BEGIN Data for the task

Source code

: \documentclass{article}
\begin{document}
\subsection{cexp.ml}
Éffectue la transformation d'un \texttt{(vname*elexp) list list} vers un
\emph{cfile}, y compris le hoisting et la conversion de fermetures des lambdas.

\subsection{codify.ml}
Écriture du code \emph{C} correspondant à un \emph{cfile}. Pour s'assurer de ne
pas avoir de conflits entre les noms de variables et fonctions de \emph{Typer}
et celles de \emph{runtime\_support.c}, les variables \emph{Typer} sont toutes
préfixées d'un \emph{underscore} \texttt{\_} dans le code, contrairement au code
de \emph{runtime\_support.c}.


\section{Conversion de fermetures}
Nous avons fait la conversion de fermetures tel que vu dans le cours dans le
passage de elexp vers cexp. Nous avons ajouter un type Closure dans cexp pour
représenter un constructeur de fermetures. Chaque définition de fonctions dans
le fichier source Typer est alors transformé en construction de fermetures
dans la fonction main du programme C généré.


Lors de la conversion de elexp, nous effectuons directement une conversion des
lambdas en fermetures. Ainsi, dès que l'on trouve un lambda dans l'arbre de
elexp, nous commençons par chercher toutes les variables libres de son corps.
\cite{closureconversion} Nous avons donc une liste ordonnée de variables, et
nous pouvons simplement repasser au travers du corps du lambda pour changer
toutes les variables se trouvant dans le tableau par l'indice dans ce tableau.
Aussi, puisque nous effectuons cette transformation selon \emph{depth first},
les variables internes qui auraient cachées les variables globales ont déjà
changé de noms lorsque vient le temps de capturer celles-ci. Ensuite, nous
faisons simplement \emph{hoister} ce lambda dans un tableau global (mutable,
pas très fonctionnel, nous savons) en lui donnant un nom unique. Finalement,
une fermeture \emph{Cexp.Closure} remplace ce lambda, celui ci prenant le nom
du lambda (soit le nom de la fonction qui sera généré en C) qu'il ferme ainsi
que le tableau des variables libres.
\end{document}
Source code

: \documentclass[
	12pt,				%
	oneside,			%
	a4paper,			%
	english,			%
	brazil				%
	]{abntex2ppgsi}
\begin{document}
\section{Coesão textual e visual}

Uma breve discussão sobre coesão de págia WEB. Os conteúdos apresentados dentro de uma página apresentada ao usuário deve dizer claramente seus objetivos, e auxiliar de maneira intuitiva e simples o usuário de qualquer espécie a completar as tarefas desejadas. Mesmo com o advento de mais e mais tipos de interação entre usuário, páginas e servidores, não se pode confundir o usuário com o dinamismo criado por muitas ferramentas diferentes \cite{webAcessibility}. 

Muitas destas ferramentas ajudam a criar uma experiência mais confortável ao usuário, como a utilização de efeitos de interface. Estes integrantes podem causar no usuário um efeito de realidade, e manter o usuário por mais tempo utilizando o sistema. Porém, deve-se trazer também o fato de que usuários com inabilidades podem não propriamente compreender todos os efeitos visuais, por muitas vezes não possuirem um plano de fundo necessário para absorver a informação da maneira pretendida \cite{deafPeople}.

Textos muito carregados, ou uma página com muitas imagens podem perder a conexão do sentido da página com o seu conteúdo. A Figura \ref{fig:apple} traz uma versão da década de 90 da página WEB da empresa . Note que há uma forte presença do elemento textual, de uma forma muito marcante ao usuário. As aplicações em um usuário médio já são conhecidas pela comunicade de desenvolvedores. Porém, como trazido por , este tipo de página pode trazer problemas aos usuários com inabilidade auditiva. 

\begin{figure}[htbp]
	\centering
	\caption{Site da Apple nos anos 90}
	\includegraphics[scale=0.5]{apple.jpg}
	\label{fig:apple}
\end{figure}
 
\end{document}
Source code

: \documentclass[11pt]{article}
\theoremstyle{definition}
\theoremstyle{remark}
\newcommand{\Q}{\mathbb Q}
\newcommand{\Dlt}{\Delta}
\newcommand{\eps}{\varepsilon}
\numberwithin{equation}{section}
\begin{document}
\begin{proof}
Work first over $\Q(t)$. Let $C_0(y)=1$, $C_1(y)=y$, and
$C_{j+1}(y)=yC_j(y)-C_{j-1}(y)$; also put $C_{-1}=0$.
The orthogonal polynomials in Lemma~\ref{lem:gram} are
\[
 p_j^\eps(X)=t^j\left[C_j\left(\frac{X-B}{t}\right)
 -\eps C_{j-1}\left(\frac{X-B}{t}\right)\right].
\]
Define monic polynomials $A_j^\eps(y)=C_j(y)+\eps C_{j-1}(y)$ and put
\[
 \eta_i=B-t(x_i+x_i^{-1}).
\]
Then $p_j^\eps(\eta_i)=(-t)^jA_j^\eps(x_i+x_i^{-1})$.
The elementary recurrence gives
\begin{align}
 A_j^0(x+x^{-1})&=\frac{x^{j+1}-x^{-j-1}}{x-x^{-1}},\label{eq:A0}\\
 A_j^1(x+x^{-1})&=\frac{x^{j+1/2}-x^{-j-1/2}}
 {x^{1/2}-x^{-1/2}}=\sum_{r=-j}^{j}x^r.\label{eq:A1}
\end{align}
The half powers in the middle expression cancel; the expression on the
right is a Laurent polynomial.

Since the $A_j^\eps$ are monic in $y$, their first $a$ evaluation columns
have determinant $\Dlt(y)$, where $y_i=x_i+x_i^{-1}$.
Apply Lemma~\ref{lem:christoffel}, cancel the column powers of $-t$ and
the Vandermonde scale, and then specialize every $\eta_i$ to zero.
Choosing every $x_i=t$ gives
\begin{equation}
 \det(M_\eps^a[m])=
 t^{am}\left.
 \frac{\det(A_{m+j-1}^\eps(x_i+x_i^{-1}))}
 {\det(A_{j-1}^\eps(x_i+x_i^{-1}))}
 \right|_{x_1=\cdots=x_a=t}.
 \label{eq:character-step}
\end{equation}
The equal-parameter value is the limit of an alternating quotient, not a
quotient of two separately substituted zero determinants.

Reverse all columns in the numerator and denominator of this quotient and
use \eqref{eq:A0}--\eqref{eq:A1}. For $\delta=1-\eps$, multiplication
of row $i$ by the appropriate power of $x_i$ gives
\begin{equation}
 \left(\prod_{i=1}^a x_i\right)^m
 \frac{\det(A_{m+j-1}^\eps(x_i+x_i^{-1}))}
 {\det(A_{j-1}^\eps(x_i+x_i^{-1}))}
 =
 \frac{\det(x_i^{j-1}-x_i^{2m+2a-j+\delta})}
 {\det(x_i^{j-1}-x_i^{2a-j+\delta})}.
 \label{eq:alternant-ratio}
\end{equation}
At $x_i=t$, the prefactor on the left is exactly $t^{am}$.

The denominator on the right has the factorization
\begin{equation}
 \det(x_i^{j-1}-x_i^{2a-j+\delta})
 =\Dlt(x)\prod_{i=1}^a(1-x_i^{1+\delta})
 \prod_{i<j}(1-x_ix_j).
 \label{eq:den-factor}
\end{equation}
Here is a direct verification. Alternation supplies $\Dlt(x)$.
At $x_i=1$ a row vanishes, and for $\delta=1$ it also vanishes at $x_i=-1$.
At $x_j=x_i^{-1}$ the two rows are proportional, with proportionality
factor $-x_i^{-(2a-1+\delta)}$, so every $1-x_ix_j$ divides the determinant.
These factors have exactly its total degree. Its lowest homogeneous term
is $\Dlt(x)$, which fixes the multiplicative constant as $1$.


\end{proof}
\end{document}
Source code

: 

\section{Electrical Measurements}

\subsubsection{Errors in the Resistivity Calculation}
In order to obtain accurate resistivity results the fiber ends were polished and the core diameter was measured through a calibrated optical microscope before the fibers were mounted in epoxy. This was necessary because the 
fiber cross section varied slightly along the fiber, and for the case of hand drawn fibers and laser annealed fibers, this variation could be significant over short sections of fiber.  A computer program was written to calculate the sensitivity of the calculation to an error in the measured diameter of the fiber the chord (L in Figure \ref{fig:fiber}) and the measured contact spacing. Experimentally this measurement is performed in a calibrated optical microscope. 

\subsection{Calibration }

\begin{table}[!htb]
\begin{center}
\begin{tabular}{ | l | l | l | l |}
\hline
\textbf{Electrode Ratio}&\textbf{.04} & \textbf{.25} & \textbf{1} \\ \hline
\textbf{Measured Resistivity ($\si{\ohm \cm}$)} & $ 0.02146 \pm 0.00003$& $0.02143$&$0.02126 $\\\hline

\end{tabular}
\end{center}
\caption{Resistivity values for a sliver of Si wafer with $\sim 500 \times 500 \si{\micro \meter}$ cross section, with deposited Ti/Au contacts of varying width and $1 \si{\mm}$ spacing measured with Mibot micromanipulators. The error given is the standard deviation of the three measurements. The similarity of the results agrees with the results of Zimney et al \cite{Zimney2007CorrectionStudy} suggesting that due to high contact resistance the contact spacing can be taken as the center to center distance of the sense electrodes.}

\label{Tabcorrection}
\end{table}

END Data for the task

## [What is being asked]
Exactly as written, please transcribe the lines from the start of the records above to the line that holds "Écriture du code", both ends included.

## [Answer to this problem]
Source code

: \documentclass{article}
\begin{document}
\subsection{cexp.ml}
Éffectue la transformation d'un \texttt{(vname*elexp) list list} vers un
\emph{cfile}, y compris le hoisting et la conversion de fermetures des lambdas.

\subsection{codify.ml}
Écriture du code \emph{C} correspondant à un \emph{cfile}. Pour s'assurer de ne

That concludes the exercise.